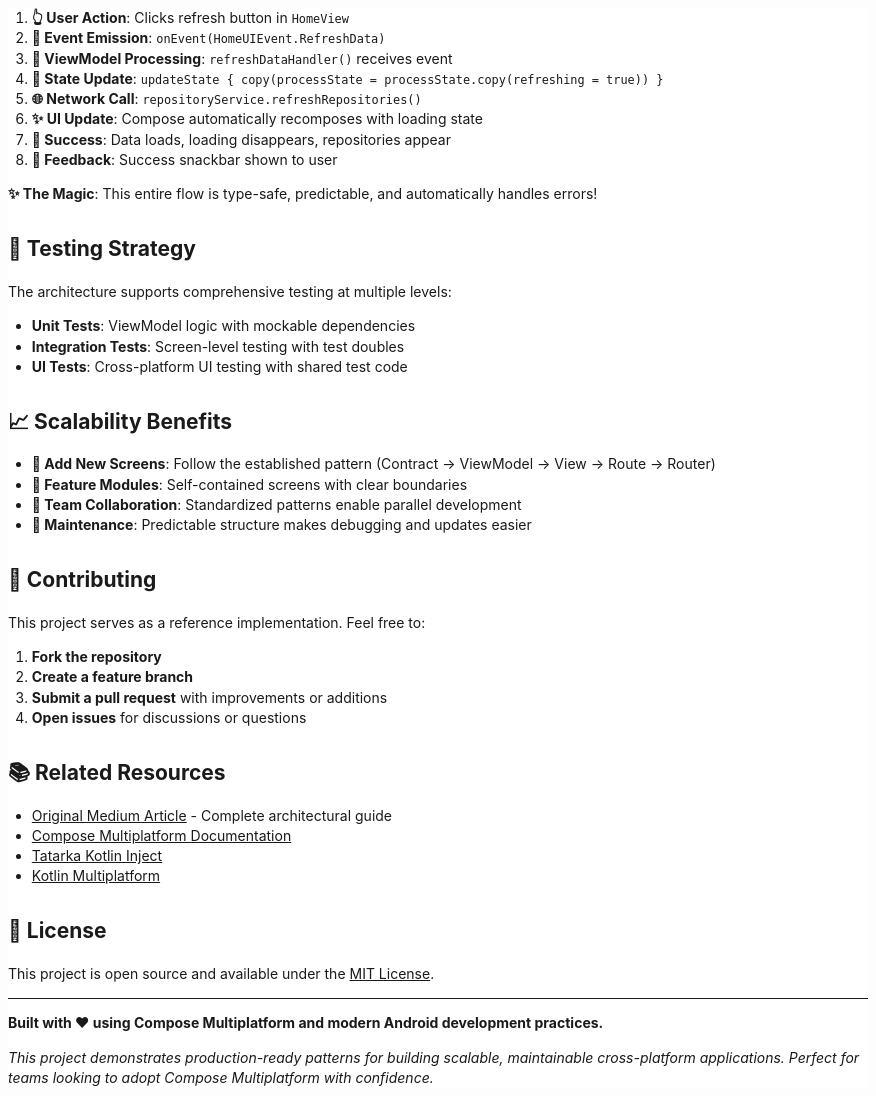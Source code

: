 1. **👆 User Action**: Clicks refresh button in `HomeView`
2. **📡 Event Emission**: `onEvent(HomeUIEvent.RefreshData)`
3. **🧠 ViewModel Processing**: `refreshDataHandler()` receives event
4. **🔄 State Update**: `updateState { copy(processState = processState.copy(refreshing = true)) }`
5. **🌐 Network Call**: `repositoryService.refreshRepositories()`
6. **✨ UI Update**: Compose automatically recomposes with loading state
7. **🎉 Success**: Data loads, loading disappears, repositories appear
8. **📢 Feedback**: Success snackbar shown to user

**✨ The Magic**: This entire flow is type-safe, predictable, and automatically handles errors!

## 🧪 Testing Strategy

The architecture supports comprehensive testing at multiple levels:

- **Unit Tests**: ViewModel logic with mockable dependencies
- **Integration Tests**: Screen-level testing with test doubles
- **UI Tests**: Cross-platform UI testing with shared test code

## 📈 Scalability Benefits

- **📱 Add New Screens**: Follow the established pattern (Contract → ViewModel → View → Route → Router)
- **🔧 Feature Modules**: Self-contained screens with clear boundaries
- **👥 Team Collaboration**: Standardized patterns enable parallel development
- **🔄 Maintenance**: Predictable structure makes debugging and updates easier

## 🤝 Contributing

This project serves as a reference implementation. Feel free to:

1. **Fork the repository**
2. **Create a feature branch**
3. **Submit a pull request** with improvements or additions
4. **Open issues** for discussions or questions

## 📚 Related Resources

- [Original Medium Article](./Article.md) - Complete architectural guide
- [Compose Multiplatform Documentation](https://github.com/JetBrains/compose-multiplatform)
- [Tatarka Kotlin Inject](https://github.com/evant/kotlin-inject)
- [Kotlin Multiplatform](https://www.jetbrains.com/help/kotlin-multiplatform-dev/get-started.html)

## 📝 License

This project is open source and available under the [MIT License](LICENSE).

---

**Built with ❤️ using Compose Multiplatform and modern Android development practices.**

*This project demonstrates production-ready patterns for building scalable, maintainable cross-platform applications. Perfect for teams looking to adopt Compose Multiplatform with confidence.*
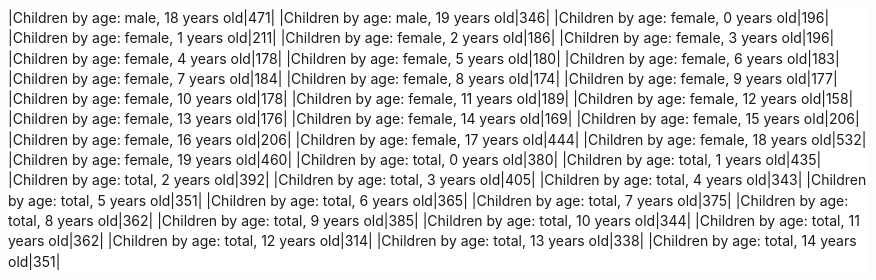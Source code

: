 |Children by age: male, 18 years old|471|
|Children by age: male, 19 years old|346|
|Children by age: female, 0 years old|196|
|Children by age: female, 1 years old|211|
|Children by age: female, 2 years old|186|
|Children by age: female, 3 years old|196|
|Children by age: female, 4 years old|178|
|Children by age: female, 5 years old|180|
|Children by age: female, 6 years old|183|
|Children by age: female, 7 years old|184|
|Children by age: female, 8 years old|174|
|Children by age: female, 9 years old|177|
|Children by age: female, 10 years old|178|
|Children by age: female, 11 years old|189|
|Children by age: female, 12 years old|158|
|Children by age: female, 13 years old|176|
|Children by age: female, 14 years old|169|
|Children by age: female, 15 years old|206|
|Children by age: female, 16 years old|206|
|Children by age: female, 17 years old|444|
|Children by age: female, 18 years old|532|
|Children by age: female, 19 years old|460|
|Children by age: total, 0 years old|380|
|Children by age: total, 1 years old|435|
|Children by age: total, 2 years old|392|
|Children by age: total, 3 years old|405|
|Children by age: total, 4 years old|343|
|Children by age: total, 5 years old|351|
|Children by age: total, 6 years old|365|
|Children by age: total, 7 years old|375|
|Children by age: total, 8 years old|362|
|Children by age: total, 9 years old|385|
|Children by age: total, 10 years old|344|
|Children by age: total, 11 years old|362|
|Children by age: total, 12 years old|314|
|Children by age: total, 13 years old|338|
|Children by age: total, 14 years old|351|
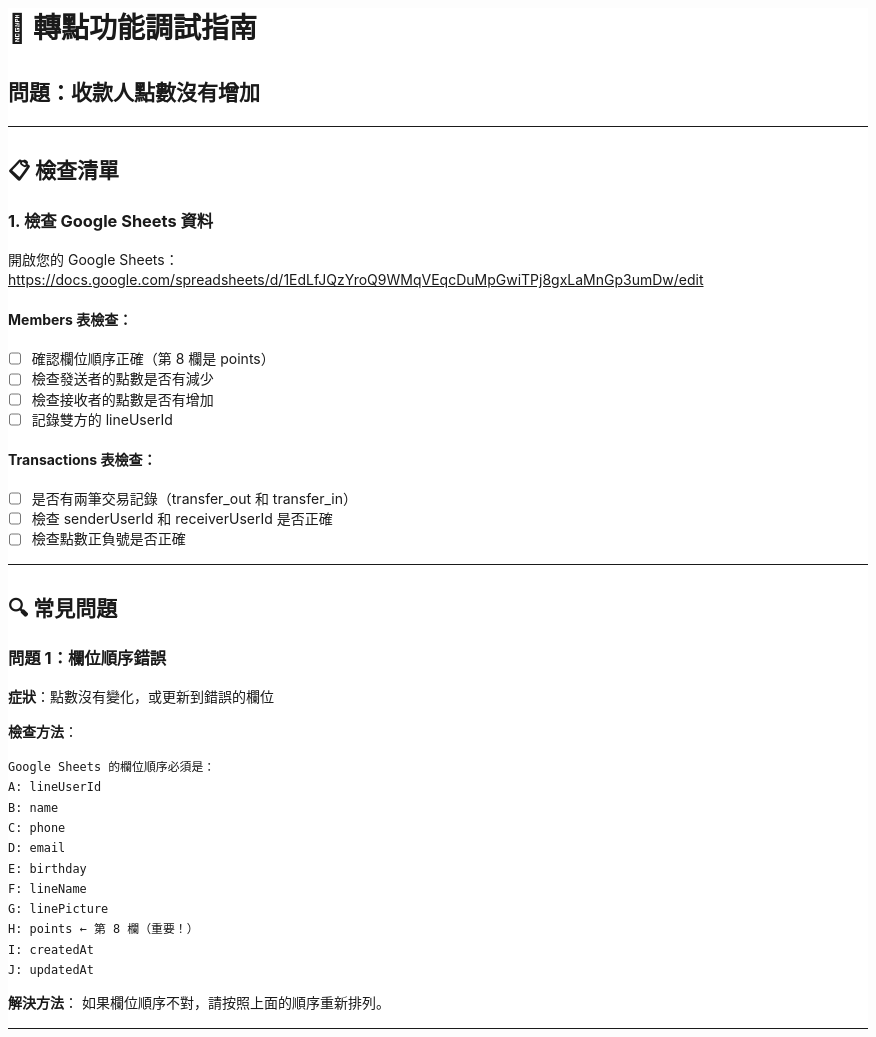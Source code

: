 # 🐛 轉點功能調試指南

## 問題：收款人點數沒有增加

---

## 📋 檢查清單

### 1. 檢查 Google Sheets 資料

開啟您的 Google Sheets：
https://docs.google.com/spreadsheets/d/1EdLfJQzYroQ9WMqVEqcDuMpGwiTPj8gxLaMnGp3umDw/edit

#### Members 表檢查：
- [ ] 確認欄位順序正確（第 8 欄是 points）
- [ ] 檢查發送者的點數是否有減少
- [ ] 檢查接收者的點數是否有增加
- [ ] 記錄雙方的 lineUserId

#### Transactions 表檢查：
- [ ] 是否有兩筆交易記錄（transfer_out 和 transfer_in）
- [ ] 檢查 senderUserId 和 receiverUserId 是否正確
- [ ] 檢查點數正負號是否正確

---

## 🔍 常見問題

### 問題 1：欄位順序錯誤

**症狀**：點數沒有變化，或更新到錯誤的欄位

**檢查方法**：
```
Google Sheets 的欄位順序必須是：
A: lineUserId
B: name
C: phone
D: email
E: birthday
F: lineName
G: linePicture
H: points ← 第 8 欄（重要！）
I: createdAt
J: updatedAt
```

**解決方法**：
如果欄位順序不對，請按照上面的順序重新排列。

---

EXERCISE
Using the records above, copy word for word the line with "8. **📢 Feedback**: Success", the line with "- **🔧 Feature", and every line between them.

RESULT FOR THIS EXERCISE
8. **📢 Feedback**: Success snackbar shown to user

**✨ The Magic**: This entire flow is type-safe, predictable, and automatically handles errors!

## 🧪 Testing Strategy

The architecture supports comprehensive testing at multiple levels:

- **Unit Tests**: ViewModel logic with mockable dependencies
- **Integration Tests**: Screen-level testing with test doubles
- **UI Tests**: Cross-platform UI testing with shared test code

## 📈 Scalability Benefits

- **📱 Add New Screens**: Follow the established pattern (Contract → ViewModel → View → Route → Router)
- **🔧 Feature Modules**: Self-contained screens with clear boundaries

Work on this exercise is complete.